The prosecutor has assured that Julio Borges and Leopoldo López – a prisoner in Ramo Verde since 2014 and then at home in prison until 2017 – were part of PDVSA’s corrupt negotiations even before El Aissami. They are from the time of Rafael Ramírez, whom Chávez put in charge of the industry for almost a decade and was defenestrated in one of the first purges of Chavismo in Maduro’s time. The opponents, who have always been the usual suspects of any conspiracy denounced by the Government, would receive part of the oil revenue through contractors with whom they were close. “The story of these characters is vomiting,” he commented this week on television, between one alleged piece of evidence and another about the PDVSA Cripto case, which already has 67 detainees. “Leopoldo López actively participated in the coup d’état of April 2002, he is an active signatory of the Carmonazo (the decree issued by Pedro Carmona when he took power in 2002), as is María Corina Machado. “They don’t believe in the electoral route.”
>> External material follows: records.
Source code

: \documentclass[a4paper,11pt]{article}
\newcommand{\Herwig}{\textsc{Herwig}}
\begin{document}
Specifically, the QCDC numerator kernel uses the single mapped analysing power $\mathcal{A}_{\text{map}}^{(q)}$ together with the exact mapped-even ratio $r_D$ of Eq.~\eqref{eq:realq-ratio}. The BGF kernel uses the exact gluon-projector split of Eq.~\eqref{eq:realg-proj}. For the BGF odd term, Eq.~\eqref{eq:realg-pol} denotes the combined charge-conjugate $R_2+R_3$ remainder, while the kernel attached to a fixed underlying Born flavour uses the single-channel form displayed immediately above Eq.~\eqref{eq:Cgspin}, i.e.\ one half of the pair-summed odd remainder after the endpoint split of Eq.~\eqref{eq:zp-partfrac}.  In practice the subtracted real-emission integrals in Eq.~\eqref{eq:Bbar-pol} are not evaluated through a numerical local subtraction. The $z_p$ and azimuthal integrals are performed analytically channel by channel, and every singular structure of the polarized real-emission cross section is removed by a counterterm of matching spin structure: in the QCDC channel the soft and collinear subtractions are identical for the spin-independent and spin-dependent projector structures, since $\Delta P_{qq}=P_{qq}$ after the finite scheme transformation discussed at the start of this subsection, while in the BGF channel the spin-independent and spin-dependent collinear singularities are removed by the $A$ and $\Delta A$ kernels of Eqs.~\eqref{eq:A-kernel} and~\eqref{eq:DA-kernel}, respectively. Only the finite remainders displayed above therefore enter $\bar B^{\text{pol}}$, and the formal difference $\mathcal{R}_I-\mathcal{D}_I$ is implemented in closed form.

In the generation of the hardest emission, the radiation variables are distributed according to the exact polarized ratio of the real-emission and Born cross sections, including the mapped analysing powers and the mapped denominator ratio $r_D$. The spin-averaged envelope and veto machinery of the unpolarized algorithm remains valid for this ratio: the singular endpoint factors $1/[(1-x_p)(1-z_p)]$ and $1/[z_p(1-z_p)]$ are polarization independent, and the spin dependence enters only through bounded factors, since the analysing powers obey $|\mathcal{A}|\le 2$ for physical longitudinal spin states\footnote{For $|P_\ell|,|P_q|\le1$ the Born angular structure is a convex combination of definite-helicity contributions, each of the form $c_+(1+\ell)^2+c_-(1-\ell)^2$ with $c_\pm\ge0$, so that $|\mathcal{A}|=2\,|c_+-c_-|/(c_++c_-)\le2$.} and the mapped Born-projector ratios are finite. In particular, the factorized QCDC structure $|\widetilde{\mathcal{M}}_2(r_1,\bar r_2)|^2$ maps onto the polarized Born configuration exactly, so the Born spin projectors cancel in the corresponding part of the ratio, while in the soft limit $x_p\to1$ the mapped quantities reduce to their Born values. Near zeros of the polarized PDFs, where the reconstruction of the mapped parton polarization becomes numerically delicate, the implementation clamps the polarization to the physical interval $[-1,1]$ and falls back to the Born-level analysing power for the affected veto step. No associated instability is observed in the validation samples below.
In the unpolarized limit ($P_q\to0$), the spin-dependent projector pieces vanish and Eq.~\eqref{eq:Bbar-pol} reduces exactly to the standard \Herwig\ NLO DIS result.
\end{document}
Leopoldo López has responded to the revelations with a challenge. “You have also had conversations to explore Maduro’s departure. They also have you recorded,” he wrote in X, admiring the prosecutor. Thus, he has acknowledged having contacts with government officials and security forces to try to show the cracks that Maduro has in his own house. Ocariz has said that these are false accusations and explains that the meetings with Samark López were to build bridges with the Government to implement the social agreements negotiated to address the pandemic and seek better guarantees for the parliamentary elections that year. Borges, on the other hand, has alleged that the prosecutor is trying to divert attention from the elections that are less than three months away, enough for new unexpected twists in this plot to occur.